Bacon, salami, and ham are all linked to an increased risk of cancer, according to the World Health Organization. Does that mean the end of awesome American sandwiches?
Unlikely. While the news about processed meats may temper our seemingly insatiable cultural appetite for bacon everything, we probably won't stop eating it. Nor should we necessarily. Popping salami is not quite like smoking cigarettes, says a Forbes analysis of the data.
Beyond the Headlines
What the WHO announced is not that bacon will cause cancer but that eating it increases the risk. Processed meat is listed as a Group 1 carcinogen, just like tobacco. But the carcinogens are not comparable.
"The alarming headlines imply that eating processed meat is just as bad as smoking.

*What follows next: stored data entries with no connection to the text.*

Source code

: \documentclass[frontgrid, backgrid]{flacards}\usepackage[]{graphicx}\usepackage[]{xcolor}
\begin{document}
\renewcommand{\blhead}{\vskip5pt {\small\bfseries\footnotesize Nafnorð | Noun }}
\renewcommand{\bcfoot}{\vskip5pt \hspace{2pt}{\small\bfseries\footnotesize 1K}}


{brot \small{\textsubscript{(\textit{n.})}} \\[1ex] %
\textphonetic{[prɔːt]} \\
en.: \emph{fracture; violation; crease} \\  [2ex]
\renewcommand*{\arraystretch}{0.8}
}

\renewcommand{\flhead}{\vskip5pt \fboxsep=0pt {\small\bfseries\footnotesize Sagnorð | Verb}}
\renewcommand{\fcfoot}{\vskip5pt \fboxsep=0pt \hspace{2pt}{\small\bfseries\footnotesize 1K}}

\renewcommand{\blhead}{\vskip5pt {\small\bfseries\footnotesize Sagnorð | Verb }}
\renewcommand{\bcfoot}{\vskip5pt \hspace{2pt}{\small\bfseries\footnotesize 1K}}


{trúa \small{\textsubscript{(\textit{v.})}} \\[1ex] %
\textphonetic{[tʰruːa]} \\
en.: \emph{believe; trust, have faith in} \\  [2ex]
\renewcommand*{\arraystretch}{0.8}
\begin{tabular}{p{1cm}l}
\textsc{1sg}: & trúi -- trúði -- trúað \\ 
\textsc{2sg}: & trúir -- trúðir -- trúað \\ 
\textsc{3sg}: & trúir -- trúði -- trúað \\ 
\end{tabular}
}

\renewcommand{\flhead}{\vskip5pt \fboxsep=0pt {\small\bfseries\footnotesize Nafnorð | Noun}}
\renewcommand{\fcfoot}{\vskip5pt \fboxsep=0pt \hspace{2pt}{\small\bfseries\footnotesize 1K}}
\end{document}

This is very, very wrong," writes Forbes science contributor JV Chamary. "The various carcinogens are not comparable -- being in Group 1 only means there's sufficient evidence to support the possibility that a substance causes cancer."
Chamary points out that the WHO provides little context for understanding the risks, just a vague warning. The press release announcing the processed meat findings notes, "For an individual, the risk of developing colorectal cancer because of their consumption of processed meat remains small, but this risk increases with the amount of meat consumed."

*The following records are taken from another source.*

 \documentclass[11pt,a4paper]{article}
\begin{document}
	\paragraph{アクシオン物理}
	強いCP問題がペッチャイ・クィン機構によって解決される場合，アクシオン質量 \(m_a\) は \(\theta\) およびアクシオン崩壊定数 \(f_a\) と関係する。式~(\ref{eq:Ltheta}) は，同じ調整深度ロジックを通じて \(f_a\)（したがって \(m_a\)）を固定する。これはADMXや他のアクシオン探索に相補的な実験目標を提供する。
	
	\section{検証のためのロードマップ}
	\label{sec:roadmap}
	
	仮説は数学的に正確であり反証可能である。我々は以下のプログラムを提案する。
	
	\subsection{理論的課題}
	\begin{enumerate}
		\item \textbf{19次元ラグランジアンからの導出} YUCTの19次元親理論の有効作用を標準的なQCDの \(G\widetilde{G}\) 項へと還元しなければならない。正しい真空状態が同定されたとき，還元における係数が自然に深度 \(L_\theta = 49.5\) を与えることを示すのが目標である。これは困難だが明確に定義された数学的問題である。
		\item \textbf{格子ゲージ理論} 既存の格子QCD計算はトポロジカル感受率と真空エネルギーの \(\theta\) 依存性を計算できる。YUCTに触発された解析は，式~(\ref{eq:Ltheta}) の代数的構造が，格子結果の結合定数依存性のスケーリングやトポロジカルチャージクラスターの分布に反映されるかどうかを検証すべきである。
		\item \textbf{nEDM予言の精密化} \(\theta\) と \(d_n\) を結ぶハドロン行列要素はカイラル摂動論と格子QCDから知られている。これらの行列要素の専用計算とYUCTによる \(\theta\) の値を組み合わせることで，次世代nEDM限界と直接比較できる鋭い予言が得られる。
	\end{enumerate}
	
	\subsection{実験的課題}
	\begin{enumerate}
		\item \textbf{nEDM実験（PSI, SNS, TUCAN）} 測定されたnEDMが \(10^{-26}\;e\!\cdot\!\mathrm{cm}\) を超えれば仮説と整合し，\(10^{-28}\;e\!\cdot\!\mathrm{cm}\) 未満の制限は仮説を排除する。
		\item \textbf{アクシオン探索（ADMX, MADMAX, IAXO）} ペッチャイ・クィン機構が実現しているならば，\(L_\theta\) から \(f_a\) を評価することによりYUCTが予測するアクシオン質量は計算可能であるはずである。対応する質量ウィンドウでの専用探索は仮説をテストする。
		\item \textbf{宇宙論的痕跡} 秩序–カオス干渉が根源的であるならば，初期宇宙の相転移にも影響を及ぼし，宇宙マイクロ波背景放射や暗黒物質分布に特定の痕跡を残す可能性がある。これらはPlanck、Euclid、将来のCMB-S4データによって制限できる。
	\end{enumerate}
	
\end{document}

Processed meat is any meat that has been cured, salted, fermented, smoked, or otherwise processed. On this list are hot dogs, sausages, corned beef, canned beef, and beef jerky.
It should be noted that non-processed red meats, such as beef, veal, pork, lamb, horse, and goat, fall into Group 2 carcinogens. These are "probably carcinogenic ... based on limited evidence that the consumption of red meat causes cancer in humans and strong mechanistic evidence supporting a carcinogenic effect."
What This Really Means for Meat Eaters
The WHO points out that red meat has nutritional value and it does not recommend the whole world become vegetarian. The WHO's International Agency for Research on Cancer reached its conclusions by analyzing accumulated scientific studies.
"These findings further support current public health recommendations to limit intake of meat," says Dr Christopher Wild, Director of IARC. "At the same time, red meat has nutritional value." Dr. Wild hopes that the information will be useful to authorities formulating recommended intake guidelines.
As for what you should do until these recommendations are formulated. Enjoy meat in moderation. Forbes' Chamary -- a biologist and the son of a surgeon specializing in colorectal cancers -- says that you should cut down on processed meats if you indulge often. He writes, "But should you worry about bacon causing cancer? No."